#### [WORK REQUIRED]
What lines of the material below include the string "time"? Copy all of them.

--- MATERIAL SUPPLIED Enclosed Below ---

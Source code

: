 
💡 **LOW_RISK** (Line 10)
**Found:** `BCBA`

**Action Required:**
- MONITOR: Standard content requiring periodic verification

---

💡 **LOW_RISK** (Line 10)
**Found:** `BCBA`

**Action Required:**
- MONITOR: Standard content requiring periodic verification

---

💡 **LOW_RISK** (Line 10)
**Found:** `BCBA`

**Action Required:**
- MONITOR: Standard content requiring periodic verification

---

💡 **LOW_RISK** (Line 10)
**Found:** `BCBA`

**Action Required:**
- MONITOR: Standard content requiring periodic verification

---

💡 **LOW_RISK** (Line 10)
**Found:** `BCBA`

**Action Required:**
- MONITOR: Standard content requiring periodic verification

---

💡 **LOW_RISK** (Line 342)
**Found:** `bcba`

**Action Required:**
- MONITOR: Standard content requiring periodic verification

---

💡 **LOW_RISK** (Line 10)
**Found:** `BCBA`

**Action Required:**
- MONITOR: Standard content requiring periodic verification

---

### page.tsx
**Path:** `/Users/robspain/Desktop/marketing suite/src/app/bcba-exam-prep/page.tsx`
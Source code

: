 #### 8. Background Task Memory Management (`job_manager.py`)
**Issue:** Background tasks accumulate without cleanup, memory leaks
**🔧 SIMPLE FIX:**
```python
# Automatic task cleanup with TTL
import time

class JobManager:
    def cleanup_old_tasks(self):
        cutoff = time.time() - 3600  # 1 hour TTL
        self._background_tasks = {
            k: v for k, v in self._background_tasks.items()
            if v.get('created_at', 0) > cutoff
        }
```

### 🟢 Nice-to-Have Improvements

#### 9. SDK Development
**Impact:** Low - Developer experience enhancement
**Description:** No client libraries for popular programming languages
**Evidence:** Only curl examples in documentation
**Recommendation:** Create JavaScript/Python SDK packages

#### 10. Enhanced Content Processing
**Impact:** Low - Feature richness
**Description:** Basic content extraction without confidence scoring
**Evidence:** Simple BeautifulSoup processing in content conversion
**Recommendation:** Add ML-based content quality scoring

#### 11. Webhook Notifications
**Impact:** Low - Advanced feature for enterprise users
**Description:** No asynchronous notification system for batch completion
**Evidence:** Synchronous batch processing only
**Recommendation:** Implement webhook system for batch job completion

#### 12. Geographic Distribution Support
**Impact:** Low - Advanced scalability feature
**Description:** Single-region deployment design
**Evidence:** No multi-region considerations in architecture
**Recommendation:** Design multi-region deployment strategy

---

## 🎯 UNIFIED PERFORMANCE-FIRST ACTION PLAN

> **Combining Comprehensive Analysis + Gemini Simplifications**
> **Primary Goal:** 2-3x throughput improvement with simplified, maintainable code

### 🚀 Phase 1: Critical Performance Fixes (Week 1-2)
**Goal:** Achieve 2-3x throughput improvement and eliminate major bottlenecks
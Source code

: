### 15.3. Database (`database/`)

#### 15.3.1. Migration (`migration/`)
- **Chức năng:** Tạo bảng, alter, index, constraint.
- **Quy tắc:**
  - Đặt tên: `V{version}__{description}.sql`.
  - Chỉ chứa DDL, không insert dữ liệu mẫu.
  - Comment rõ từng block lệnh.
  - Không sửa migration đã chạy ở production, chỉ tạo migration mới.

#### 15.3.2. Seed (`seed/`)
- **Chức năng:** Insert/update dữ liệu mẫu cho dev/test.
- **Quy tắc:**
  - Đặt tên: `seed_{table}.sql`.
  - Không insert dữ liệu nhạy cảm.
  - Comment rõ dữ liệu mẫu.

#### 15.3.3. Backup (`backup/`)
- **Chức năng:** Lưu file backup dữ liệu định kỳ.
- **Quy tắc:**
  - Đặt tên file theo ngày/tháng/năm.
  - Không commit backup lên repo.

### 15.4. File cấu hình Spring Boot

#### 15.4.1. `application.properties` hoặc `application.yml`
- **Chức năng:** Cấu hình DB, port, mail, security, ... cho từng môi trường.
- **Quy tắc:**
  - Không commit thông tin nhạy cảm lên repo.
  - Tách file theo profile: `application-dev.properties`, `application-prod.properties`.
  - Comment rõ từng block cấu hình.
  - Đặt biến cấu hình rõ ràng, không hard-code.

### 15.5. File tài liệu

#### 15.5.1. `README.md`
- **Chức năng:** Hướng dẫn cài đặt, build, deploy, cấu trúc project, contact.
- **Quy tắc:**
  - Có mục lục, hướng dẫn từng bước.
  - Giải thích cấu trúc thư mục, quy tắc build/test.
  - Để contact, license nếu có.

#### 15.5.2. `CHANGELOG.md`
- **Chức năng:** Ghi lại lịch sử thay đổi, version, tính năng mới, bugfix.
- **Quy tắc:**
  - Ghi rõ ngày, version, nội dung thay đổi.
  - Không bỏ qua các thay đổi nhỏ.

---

--- End of Enclosed MATERIAL SUPPLIED ---

#### [SOLUTION TO THIS EXERCISE]
import time
        cutoff = time.time() - 3600  # 1 hour TTL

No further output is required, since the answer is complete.